Claimed to be the next-generation electric vehicle charging infrastructure, it enables power to flow in both traditional manner (grid to vehicle), as well as non-traditional manner (vehicle to grid).
The technology was developed in Japan to improve electricity supply reliability after Fukushima disaster. It is being investigated through a tie-up with industry partners as a new way for energy storage and grid balancing services in Europe.
The charging system is stationed at European Bioenergy Research Institute (EBRI) in Aston University and is connected to EBRI’s private wire switched micro-grid.
EBRI is developing an intelligent control algorithm for distributed energy resources that constantly optimises when the charging station consumes and returns power to network. This ensures the charging system works effectively within micro-grids.
According to the university, V2G technology and more intelligent use of electric vehicle infrastructure can offer grid balancing services to the electricity system when supply is short of demand.
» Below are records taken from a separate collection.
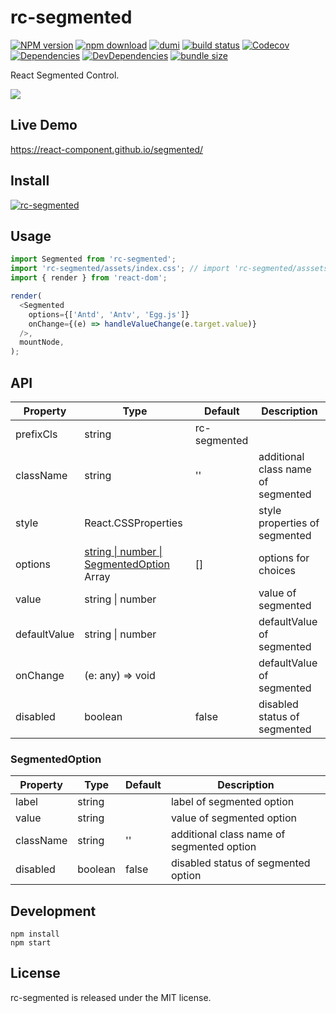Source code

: # rc-segmented

[![NPM version][npm-image]][npm-url] [![npm download][download-image]][download-url] [![dumi](https://img.shields.io/badge/docs%20by-dumi-blue?style=flat-square)](https://github.com/umijs/dumi) [![build status][github-actions-image]][github-actions-url] [![Codecov][codecov-image]][codecov-url] [![Dependencies][david-image]](david-url) [![DevDependencies][david-dev-image]][david-dev-url] [![bundle size][bundlephobia-image]][bundlephobia-url]

[npm-image]: http://img.shields.io/npm/v/rc-segmented.svg?style=flat-square
[npm-url]: http://npmjs.org/package/rc-segmented
[github-actions-image]: https://github.com/react-component/segmented/workflows/CI/badge.svg
[github-actions-url]: https://github.com/react-component/segmented/actions
[codecov-image]: https://img.shields.io/codecov/c/github/react-component/segmented/master.svg?style=flat-square
[codecov-url]: https://codecov.io/gh/react-component/segmented/branch/master
[david-url]: https://david-dm.org/react-component/segmented
[david-image]: https://david-dm.org/react-component/segmented/status.svg?style=flat-square
[david-dev-url]: https://david-dm.org/react-component/segmented?type=dev
[david-dev-image]: https://david-dm.org/react-component/segmented/dev-status.svg?style=flat-square
[download-image]: https://img.shields.io/npm/dm/rc-segmented.svg?style=flat-square
[download-url]: https://npmjs.org/package/rc-segmented
[bundlephobia-url]: https://bundlephobia.com/result?p=rc-segmented
[bundlephobia-image]: https://badgen.net/bundlephobia/minzip/rc-segmented

React Segmented Control.

![](https://gw.alipayobjects.com/mdn/rms_50855f/afts/img/A*bmGGQpnWs0oAAAAAAAAAAAAAARQnAQ)

## Live Demo

https://react-component.github.io/segmented/

## Install

[![rc-segmented](https://nodei.co/npm/rc-segmented.png)](https://npmjs.org/package/rc-segmented)

## Usage

```js
import Segmented from 'rc-segmented';
import 'rc-segmented/assets/index.css'; // import 'rc-segmented/asssets/index.less';
import { render } from 'react-dom';

render(
  <Segmented
    options={['Antd', 'Antv', 'Egg.js']}
    onChange={(e) => handleValueChange(e.target.value)}
  />,
  mountNode,
);
```

## API

| Property     | Type                                                          | Default      | Description                        |
| ------------ | ------------------------------------------------------------- | ------------ | ---------------------------------- |
| prefixCls    | string                                                        | rc-segmented |                                    |
| className    | string                                                        | ''           | additional class name of segmented |
| style        | React.CSSProperties                                           |              | style properties of segmented      |
| options      | [string \| number \| SegmentedOption](#SegmentedOption) Array | []           | options for choices                |
| value        | string \| number                                              |              | value of segmented                 |
| defaultValue | string \| number                                              |              | defaultValue of segmented          |
| onChange     | (e: any) => void                                              |              | defaultValue of segmented          |
| disabled     | boolean                                                       | false        | disabled status of segmented       |

### SegmentedOption

| Property  | Type    | Default | Description                               |
| --------- | ------- | ------- | ----------------------------------------- |
| label     | string  |         | label of segmented option                 |
| value     | string  |         | value of segmented option                 |
| className | string  | ''      | additional class name of segmented option |
| disabled  | boolean | false   | disabled status of segmented option       |

## Development

```
npm install
npm start
```

## License

rc-segmented is released under the MIT license.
In such circumstances, the V2G units would discharge power, temporarily serving as generators, reducing the supply demand imbalance.
This combination of technology and service boosts sustainability and resilience of the energy system as it cuts the need for standby generation from fossil fuels and unlocking greater deployment of non-despatchable renewable generation, creating revenue for electric vehicle (EV) charging system infrastructure owner.
The project on intelligent control systems and business model development for distributed energy resource management systems is being undertaken by the university as part of the Itheca project, which is supported by InnovateUK.
The £1.1m commercial R&D project uses the EBRI location to develop three new commercial offerings for project industry partners.
EBRI is partnering with Cenex on delivery of the vehicle to grid system and to also investigate various business models associated with V2G and intelligent EV charging.
Image: The charging system is stationed at European Bioenergy Research Institute in Aston University. Photo: courtesy of Aston University.